ジョミニはネイの参謀、最終的には参謀長として2回支えた。
その概要を少し調べてみた。
1)1回目は1805年8月頃から1809年10月まで。
参加前に著作として”大軍事作戦論”の初めの2巻を出版しており、
ネイは高く評価していたとの事。
ウルム戦役からフリートランド戦役までと、スペイン戦役に従軍。
この間にレジオンドヌール勲章(騎士)、男爵を授与されている。
傭兵とはいえ大佐待遇なので、勲章と爵位の年金も合わせて
推定年収は5200万円。
参謀長を辞任した理由は、ネイが不在の間に第6軍団司令官代理に
なったマルション少将がタマメスの戦いでスペイン軍に惨敗した事が
原因らしい。
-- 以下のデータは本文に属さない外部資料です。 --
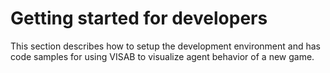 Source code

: # Getting started for developers

This section describes how to setup the development environment and has code samples for using VISAB to visualize agent behavior of a new game. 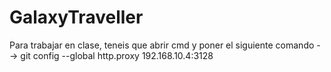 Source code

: # GalaxyTraveller
Para trabajar en clase, teneis que abrir cmd y poner el siguiente comando --> git config --global http.proxy 192.168.10.4:3128
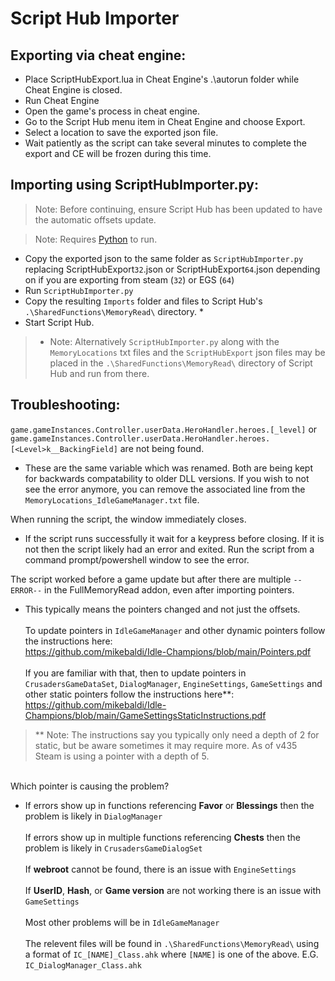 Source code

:# Script Hub Importer

## Exporting via cheat engine:
* Place ScriptHubExport.lua in Cheat Engine's .\autorun folder while Cheat Engine is closed.
* Run Cheat Engine
* Open the game's process in cheat engine.
* Go to the Script Hub menu item in Cheat Engine and choose Export.
* Select a location to save the exported json file.
* Wait patiently as the script can take several minutes to complete the export and CE will be frozen during this time.

## Importing using ScriptHubImporter.py:
> Note: Before continuing, ensure Script Hub has been updated to have the automatic offsets update.  

> Note: Requires [Python](https://www.python.org/) to run. 
* Copy the exported json to the same folder as ``ScriptHubImporter.py`` replacing ScriptHubExport``32``.json or ScriptHubExport``64``.json depending on if you are exporting from steam (``32``) or EGS (``64``)
* Run ``ScriptHubImporter.py``
* Copy the resulting ``Imports`` folder and files to Script Hub's ``.\SharedFunctions\MemoryRead\`` directory. *
* Start Script Hub.

> * Note: Alternatively ``ScriptHubImporter.py`` along with the ``MemoryLocations`` txt files and the ``ScriptHubExport`` json files may be placed in the ``.\SharedFunctions\MemoryRead\`` directory of Script Hub and run from there.

## Troubleshooting:
 ``game.gameInstances.Controller.userData.HeroHandler.heroes.[_level]`` or ``game.gameInstances.Controller.userData.HeroHandler.heroes.[<Level>k__BackingField]`` are not being found.  

* These are the same variable which was renamed. Both are being kept for backwards compatability to older DLL versions. If you wish to not see the error anymore, you can remove the associated line from the ``MemoryLocations_IdleGameManager.txt`` file.  

When running the script, the window immediately closes.  

* If the script runs successfully it wait for a keypress before closing. If it is not then the script likely had an error and exited. Run the script from a command prompt/powershell window to see the error.

The script worked before a game update but after there are multiple ``--ERROR--`` in the FullMemoryRead addon, even after importing pointers.

* This typically means the pointers changed and not just the offsets.\
\
To update pointers in ``IdleGameManager`` and other dynamic pointers follow the instructions here:\
https://github.com/mikebaldi/Idle-Champions/blob/main/Pointers.pdf  
\
If you are familiar with that, then to update pointers in ``CrusadersGameDataSet``, ``DialogManager``, ``EngineSettings``, ``GameSettings`` and other static pointers follow the instructions here**:\
https://github.com/mikebaldi/Idle-Champions/blob/main/GameSettingsStaticInstructions.pdf  

  
> ** Note: The instructions say you typically only need a depth of 2 for static, but be aware sometimes it may require more. As of v435 Steam is using a pointer with a depth of 5.  
  
  \
Which pointer is causing the problem?

* If errors show up in functions referencing **Favor** or **Blessings** then the problem is likely in ``DialogManager``\
\
If errors show up in multiple functions referencing **Chests** then the problem is likely in ``CrusadersGameDialogSet``\
\
If **webroot** cannot be found, there is an issue with ``EngineSettings``\
\
If **UserID**, **Hash**, or **Game version** are not working there is an issue with ``GameSettings``\
\
Most other problems will be in ``IdleGameManager``\
\
The relevent files will be found in ``.\SharedFunctions\MemoryRead\`` using a format of ``IC_[NAME]_Class.ahk`` where ``[NAME]`` is one of the above. E.G. ``IC_DialogManager_Class.ahk``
参謀長として補佐していたのに何事かとネイに責められ
たが、ジョミニには言い分があつたようで口論になり、結局ジョミニが
辞任した。
2)2回目は1813年5月。
ナポレオンの命令でネイの参謀長になったジョミニは、バウツェンの戦いに
従軍した。この時の貢献でネイが少将への昇進(1810年に准将になってた)を
推薦したが、ナポレオンの参謀長ベルティエ元帥(*)に拒否された。
更にベルティエは逮捕命令まで出したようで、嫌気がさしたジョミニは、1810年
にもオファーを受けたロシア皇帝の下に去った。
(*)ベルティエはジョミニを相当嫌っていたようである。
3)1815年にはロシア皇帝の参謀の立場でありながら、ネイの死刑に反対した。
余りに熱心であったので、ロシア軍での地位を危うくするほどであった。
<個人的感想>
ジョミニがネイに的確な助言をした事が公開されているのは、2回目の
バウツェンの戦いである。1回目は期間が長い割に、見かけない。
スイス人の傭兵である点がマイナスになっているので、他のフランス人
参謀や指揮官から余り良く思われていないのかも。ネイの個人的助言者
という位置付けなら、不在の時に助言が採用されずにタマメスの戦いで
フランス軍が負けた事は理解できる。